Я с детства люблю залипать на разных не имеющих прямого отношения к делу, по сути, бесполезных вещах. В младших классах, например, когда мне давали пенделя на секции дзюдо, я летел на жесткие пахнущие плесенью и потом маты, и думал о себе с позиции космического зонда «Вояджер-1», о котором мне рассказали родители, и который в то время преодолевал притяжение газового гиганта Сатурна. Я летел по кратчайшей траектории между моей детской попой и черным матом, с вполне скромной скоростью — достаточной, тем не менее, чтобы взывать у меня возглас: «Больна-а-а-а!», и думал о том, как «Вояджер» поворачивает свою камеру, старую семидесятскую, хрустящую частичками пыли из сатурнианских колец. Он мчится на сумасшедших 14 тысячах миль в час (о чем я, конечно, тогда не знал), не встречая на своем пути ничего кроме висящих огромных тел и беспроглядной пустоты, щелкает черно-белые пикчи и посылает их домой. И, спустя 28 часов, после того, как я уже вернусь домой, лягу спать на все еще ноющую жопу, проснусь, умоюсь, почищу зубы и пойду в школу, когда водружусь за последней партой и начну привычно глядеть на сумеречный раннеутренний панельный пейзаж с заметенными снегом подоконниками и изобретательно застекленными лоджиями, когда училка, заметив мой отсутствующий вид, стукнет указкой и пристанет со своим: «Баранов, что я только что сказала?» — в этот момент его сигнал, слабенький и неочищенный, достигнет нашей голубой точки, на которой облака, на которой моря, на которой побережья и акватории, вдоль которых дороги, на которых машины, везущие диваны в любую точку Москвы, а также в пределах 30 км от МКАД — аккурат расстояние до моего маленького подмосковного города, только что рассекреченного и получившего самое идиотское в мире название «Юбилейный», в котором школы, номер два, три и пять, в последней из которых горит шесть верхних квадратных окон, ярко и неумолимо сквозь февральскую вьюгу, за одним из которых третий «В», в котором я, в котором передатчик, который говорит: «Конечно, Людмила Александровна, вы сказали: “There will be no humans elsewhere. Only here. Only on this small planet. We are a rare as well as an endangered species. Every one of us is, in the cosmic perspective, precious. If a human disagrees with you, let him live. In a hundred billion galaxies, you will not find another”. Я правильно процитировал?»

Литературное прошлое

Выкачивал сегодня весь свой ЖЖ с 2006 по 2015 годы, и, разумеется, не мог удержаться от того, чтобы зайти в первый день первого месяца и прочесть — именно прочесть, а на прочитать, потому что тогда у меня были длинные волосы, рукописные черновики и еще свежие отголоски побед на областных олимпиадах по литературе — так вот, решил посмотреть, с чего же это все началось.

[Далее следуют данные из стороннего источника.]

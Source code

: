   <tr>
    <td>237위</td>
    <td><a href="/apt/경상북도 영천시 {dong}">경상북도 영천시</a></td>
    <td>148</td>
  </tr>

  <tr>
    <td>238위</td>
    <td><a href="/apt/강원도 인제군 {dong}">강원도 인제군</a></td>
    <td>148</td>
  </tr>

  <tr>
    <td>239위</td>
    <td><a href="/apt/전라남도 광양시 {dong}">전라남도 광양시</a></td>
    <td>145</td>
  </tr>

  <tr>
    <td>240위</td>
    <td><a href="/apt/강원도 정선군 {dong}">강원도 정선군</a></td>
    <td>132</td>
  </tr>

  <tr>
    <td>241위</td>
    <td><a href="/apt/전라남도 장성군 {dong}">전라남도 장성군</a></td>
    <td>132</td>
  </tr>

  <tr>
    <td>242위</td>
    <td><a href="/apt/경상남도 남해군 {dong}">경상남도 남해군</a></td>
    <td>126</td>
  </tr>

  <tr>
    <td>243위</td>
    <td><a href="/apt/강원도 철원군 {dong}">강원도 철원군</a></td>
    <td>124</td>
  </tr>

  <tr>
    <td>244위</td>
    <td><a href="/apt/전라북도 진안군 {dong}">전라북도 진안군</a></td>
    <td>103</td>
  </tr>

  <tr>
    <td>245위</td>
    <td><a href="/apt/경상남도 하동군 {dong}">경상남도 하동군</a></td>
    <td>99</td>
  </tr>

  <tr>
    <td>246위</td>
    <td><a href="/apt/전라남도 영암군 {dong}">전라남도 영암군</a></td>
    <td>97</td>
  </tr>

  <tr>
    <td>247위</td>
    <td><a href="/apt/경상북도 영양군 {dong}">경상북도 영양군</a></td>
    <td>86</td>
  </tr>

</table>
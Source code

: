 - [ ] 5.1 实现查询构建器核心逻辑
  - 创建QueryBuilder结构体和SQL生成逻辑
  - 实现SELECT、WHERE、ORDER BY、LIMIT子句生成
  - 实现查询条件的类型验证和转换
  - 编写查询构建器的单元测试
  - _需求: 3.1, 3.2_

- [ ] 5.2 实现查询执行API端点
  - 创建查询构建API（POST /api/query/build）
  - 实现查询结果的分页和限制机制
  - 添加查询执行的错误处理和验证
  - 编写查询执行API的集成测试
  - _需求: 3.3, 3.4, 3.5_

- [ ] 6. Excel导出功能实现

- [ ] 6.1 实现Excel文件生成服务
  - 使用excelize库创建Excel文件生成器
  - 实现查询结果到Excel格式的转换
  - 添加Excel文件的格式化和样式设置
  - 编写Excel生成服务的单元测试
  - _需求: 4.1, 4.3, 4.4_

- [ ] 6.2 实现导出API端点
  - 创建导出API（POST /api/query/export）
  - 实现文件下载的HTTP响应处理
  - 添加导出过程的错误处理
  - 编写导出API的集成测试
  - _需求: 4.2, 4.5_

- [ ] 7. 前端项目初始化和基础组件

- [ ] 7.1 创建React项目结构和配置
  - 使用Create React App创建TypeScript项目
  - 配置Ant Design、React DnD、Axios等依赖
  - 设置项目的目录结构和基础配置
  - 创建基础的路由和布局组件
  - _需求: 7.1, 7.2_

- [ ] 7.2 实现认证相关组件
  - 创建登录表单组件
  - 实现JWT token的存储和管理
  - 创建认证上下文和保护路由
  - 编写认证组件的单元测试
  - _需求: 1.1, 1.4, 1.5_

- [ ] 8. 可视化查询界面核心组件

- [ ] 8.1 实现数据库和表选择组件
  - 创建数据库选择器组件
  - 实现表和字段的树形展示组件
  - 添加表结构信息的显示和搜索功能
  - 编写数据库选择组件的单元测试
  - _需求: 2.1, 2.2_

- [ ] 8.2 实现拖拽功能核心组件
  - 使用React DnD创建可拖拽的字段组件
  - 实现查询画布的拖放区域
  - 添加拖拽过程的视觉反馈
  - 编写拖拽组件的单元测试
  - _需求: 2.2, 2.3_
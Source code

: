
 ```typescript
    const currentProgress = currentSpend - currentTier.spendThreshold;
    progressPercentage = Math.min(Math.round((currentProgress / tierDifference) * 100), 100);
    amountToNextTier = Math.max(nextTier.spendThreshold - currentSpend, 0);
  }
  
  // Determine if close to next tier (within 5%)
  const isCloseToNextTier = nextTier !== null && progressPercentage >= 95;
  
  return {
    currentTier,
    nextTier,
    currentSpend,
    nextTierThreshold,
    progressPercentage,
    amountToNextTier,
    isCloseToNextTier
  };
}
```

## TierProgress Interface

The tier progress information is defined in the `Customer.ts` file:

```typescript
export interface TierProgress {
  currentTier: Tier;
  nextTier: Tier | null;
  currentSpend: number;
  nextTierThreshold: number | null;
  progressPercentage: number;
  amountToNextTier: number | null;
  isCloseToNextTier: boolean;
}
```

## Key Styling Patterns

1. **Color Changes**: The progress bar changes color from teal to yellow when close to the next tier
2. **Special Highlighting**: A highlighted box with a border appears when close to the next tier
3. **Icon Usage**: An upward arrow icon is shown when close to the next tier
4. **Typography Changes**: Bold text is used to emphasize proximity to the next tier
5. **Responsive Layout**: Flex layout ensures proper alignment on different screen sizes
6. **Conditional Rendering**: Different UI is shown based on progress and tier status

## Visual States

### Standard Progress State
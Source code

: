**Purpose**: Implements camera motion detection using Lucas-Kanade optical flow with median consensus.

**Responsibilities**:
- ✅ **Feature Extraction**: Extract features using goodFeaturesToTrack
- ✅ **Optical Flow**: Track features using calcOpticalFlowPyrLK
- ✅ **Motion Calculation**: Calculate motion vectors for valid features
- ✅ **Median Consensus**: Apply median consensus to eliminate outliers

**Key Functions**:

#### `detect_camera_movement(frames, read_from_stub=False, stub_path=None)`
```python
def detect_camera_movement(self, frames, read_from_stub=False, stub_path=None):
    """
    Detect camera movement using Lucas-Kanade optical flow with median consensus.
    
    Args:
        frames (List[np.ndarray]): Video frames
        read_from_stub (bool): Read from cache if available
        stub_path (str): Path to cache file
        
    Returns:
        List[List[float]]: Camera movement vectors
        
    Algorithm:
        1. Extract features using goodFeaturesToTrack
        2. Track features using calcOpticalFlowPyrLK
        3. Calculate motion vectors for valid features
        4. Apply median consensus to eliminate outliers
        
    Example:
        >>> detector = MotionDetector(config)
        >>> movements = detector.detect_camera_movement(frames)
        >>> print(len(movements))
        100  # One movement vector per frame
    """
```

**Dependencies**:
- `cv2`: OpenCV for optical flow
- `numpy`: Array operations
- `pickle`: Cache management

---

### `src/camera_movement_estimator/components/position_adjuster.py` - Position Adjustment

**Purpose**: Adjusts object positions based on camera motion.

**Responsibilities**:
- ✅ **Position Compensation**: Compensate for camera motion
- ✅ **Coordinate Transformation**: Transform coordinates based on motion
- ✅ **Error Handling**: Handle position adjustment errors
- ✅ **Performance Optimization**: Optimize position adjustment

Я отлистал на 16 миллиардов лет назад и заглянул в свое литературное прошлое, в котором моему взгляду предстала, как на картинке с телескопа «Хаббл», далекая и плотная юность вселенной. Я увидел нелепые бесформенные облака газа, косые галактики смысла, искаженные до неузнаваемости картинки, размещенные на просроченных доменах и умерших ресурсах, я читал и потел, читал и краснел, читал и кусал ноготь, вокруг меня кипела нерелевантная американская общажная жизнь, обкуренный сосед за стеной методично бил кастрюлей по раковине, я читал свои изобилующие матерщиной записи с закрытыми комментариями, обращенные к давно распавшимся на атомы музам, вдохновленные давно утраченными линиями горизонта, внутренние шутки с давно испарившимся подтекстом и отсылками к безвозвратно выдохшимся френдшипам, читал и промаргивал еще прямые кавычки и короткие тире, которые застревали в огрубевшем граммар-нацистском глазу. Все, говорил я, все-все-все, за окном внезапно начинали взрываться фейерверки, как будто это зима 2008-го и мне двадцать один, и сердца еще изрядный кусок цел, и бессознательного машзал еще относительно чист. Насилу оторвался от окуляра и вернулся к реальности. Стучит — кто-то стучит в дверь. Чего, спрашиваю. Открыто! Йо Джен, заглядывает черный, как ночь, сосед-наркоман, уставший колотить кастрюлей и внезапно ставший сентиментальным. Чего? Да просто зашел… Чем занимаешься, спрашивает буднично. Чем, отвечаю, чем. Чем—

Карты

Яндекс.Карты намного живее карт Гугл — когда ты серфишь по московским панорамам в приступе тоски по неопределенной родине, которая то ли в кирпичной кладке, то ли в рисунке обоев, то видишь не только многоэтажные молчаливые пейзажи и запруженные дороги, но также и не размытые, не замазанные, без всякой там прайвеси сосредоточенно-угрюмые, тонкие, ранимые и слегка завистливые — как будто знающие, что ты будешь на них смотреть из своих мягких субтропиков — открытые лица соотечественников. Они идут из магазина, в универ, из кино, в метро, на тренировку, на мастер-класс, со свидания, едут к друзьям на другой конец города, толстеют и сушатся, стареют и прихорашиваются, проходят разные стадии своего биполярного расстройства по мере того, как ты жмешь кнопочки «Вперед» и «Назад» в своей виртуальной кабине машины времени.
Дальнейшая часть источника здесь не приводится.